A new study suggests that nearly everything archaeologists thought they knew about the 5,300-year-old corpse’s preservation was wrong
In September 1991, German hikers exploring the Tyrolean Alps between Italy and Austria made a shocking discovery: a human corpse. Though officials initially assumed that the man had died recently, archaeologists later revealed that the body—which had been shot in the back with an arrow—was roughly 5,300 years old. Somehow, the ice, snow, sun, wind and other conditions of the high-alpine environment had preserved the body for the ages.
The ice mummy later earned the nickname “Ötzi,” a reference to the nearby Ötztal Valley. Since 1998, the South Tyrol Museum of Archaeology in Bolzano, Italy, has housed his body in a special cold cell unit. Visitors can look at Ötzi through a small window, as well as view restored pieces of his clothing and equipment.
The iceman’s reconstruction by Alfons & Adrie Kennis Courtesy of South Tyrol Museum of Archaeology / Ochsenreiter
At the time, researchers assumed that the find was an unusual one-off, the result of a perfect storm of weather and climate conditions that just so happened to coalesce to preserve the body—essentially, they thought it was a happy accident.
But new research suggests otherwise. And, as global temperatures rise because of human-caused climate change and ice melts around the world, more historic bodies and other artifacts are likely to surface, according to a new paper published this week in The Holocene.
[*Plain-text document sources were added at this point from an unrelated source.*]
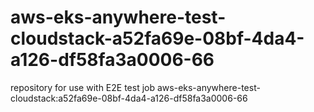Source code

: # aws-eks-anywhere-test-cloudstack-a52fa69e-08bf-4da4-a126-df58fa3a0006-66
repository for use with E2E test job aws-eks-anywhere-test-cloudstack:a52fa69e-08bf-4da4-a126-df58fa3a0006-66
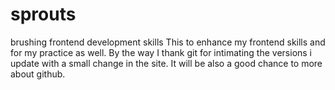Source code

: # sprouts
brushing frontend development skills
This to enhance my frontend skills and for my practice as well.
By the way I thank git for intimating the versions i update with a small change in the site.
It will be also a good chance to more about github.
When archaeologists first began to ponder the conditions that preserved Ötzi, one prevailing theory went like this: Late in the year, the iceman was running away from someone or something, possibly a conflict, and decided to hide out in the mountains. He ultimately died there and quickly became buried in winter snow. Ötzi fell into a shallow gully, which protected him from the movement of glaciers. Then, not long after, the climate evolved and temperatures dropped for hundreds of years, encasing his body in ice.
He remained that way until 1991, scientists agreed, when the snow and ice began to melt away and revealed part of his body.
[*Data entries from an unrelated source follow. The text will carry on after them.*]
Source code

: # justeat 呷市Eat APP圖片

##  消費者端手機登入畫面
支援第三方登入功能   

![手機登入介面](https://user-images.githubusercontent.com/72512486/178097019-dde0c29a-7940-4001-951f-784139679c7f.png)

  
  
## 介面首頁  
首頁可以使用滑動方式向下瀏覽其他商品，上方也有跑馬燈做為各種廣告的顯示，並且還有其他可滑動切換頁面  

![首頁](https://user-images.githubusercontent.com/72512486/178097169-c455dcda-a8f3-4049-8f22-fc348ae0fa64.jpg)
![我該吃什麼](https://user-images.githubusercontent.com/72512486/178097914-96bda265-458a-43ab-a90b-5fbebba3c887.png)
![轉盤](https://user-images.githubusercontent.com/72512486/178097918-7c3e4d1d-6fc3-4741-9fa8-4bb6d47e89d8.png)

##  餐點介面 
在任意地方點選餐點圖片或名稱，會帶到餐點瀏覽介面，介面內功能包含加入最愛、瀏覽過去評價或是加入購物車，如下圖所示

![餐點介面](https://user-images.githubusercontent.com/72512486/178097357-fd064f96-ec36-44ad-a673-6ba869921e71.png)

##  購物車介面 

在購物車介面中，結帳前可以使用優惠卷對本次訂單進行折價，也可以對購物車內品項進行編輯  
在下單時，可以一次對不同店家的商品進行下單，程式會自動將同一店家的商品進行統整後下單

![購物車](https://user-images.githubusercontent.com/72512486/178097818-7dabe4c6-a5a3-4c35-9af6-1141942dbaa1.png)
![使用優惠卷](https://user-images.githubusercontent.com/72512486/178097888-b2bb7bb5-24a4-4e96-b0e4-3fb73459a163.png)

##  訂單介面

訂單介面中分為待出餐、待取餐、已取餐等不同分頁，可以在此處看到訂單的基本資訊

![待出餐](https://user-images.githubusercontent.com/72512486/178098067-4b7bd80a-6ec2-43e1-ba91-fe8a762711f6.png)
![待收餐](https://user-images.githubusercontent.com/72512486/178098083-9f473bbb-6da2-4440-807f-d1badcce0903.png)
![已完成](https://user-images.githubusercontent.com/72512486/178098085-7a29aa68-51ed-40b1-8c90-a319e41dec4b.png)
“The general understanding was that Ötzi marked this beginning of a cooler period, as people were sure that [he] must have been within the ice without interruption since his death,” says Matthias Huss, a glaciologist at ETH Zürich in Switzerland who was not involved in the new paper, to Science’s Andrew Curry.
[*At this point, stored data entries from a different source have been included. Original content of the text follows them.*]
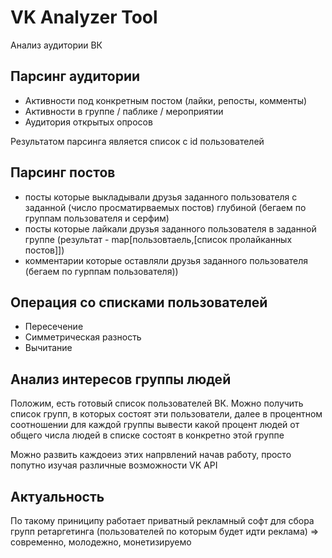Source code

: # VK Analyzer Tool

Анализ аудитории ВК

## Парсинг аудитории

- Активности под конкретным постом (лайки, репосты, комменты)
- Активности в группе / паблике / мероприятии
- Аудитория открытых опросов

Результатом парсинга является список с id пользователей

## Парсинг постов

- посты которые выкладывали друзья заданного пользователя с заданной (число просматирваемых постов) глубиной  (бегаем по группам пользователя и серфим)
- посты которые лайкали друзья заданного пользователя в заданной группе (результат - map[пользовтаель,[список пролайканных постов]])
- комментарии которые оставляли друзья заданного пользователя (бегаем по гурппам пользователя))

## Операция со списками пользователей

- Пересечение
- Симметрическая разность 
- Вычитание

## Анализ интересов группы людей

Положим, есть готовый список пользователей ВК. Можно получить список групп, в которых состоят эти пользователи, далее в процентном соотношении для каждой группы вывести какой процент людей от общего числа людей в списке состоят в конкретно этой группе 

Можно развить каждоеиз этих напрвлений начав работу, просто попутно изучая различные возможности VK API

## Актуальность

По такому приниципу работает приватный рекламный софт для сбора групп ретаргетинга (пользователей по которым будет идти реклама) => современно, молодежно, монетизируемо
Now, however, archaeologists believe there wasn’t so much serendipity involved. Some 30 years after the discovery of Ötzi, some researchers decided to take a fresh look at the evidence—and that led them to a new theory. Based on radiocarbon dating and other analyses of the leaves, seeds, moss, grass and dung found near his body, they believe Ötzi actually died in the spring, rather than the fall, which means his corpse was exposed during the summer. And because some of these organic materials were found to be younger than Ötzi, the team posits that the site was open to the air on multiple occasions during the last 5,300 years. This all points to a different story: that Ötzi was regularly exposed to the elements, not cocooned in an iron-clad, frozen time capsule.
They also now believe that Ötzi died somewhere other than the gully where he was discovered. Archaeologists found his damaged belongings dispersed around the site, which suggests that he died at a higher elevation and that, sometime later, spring and summer runoff or shifting ice likely pushed his body into the gully.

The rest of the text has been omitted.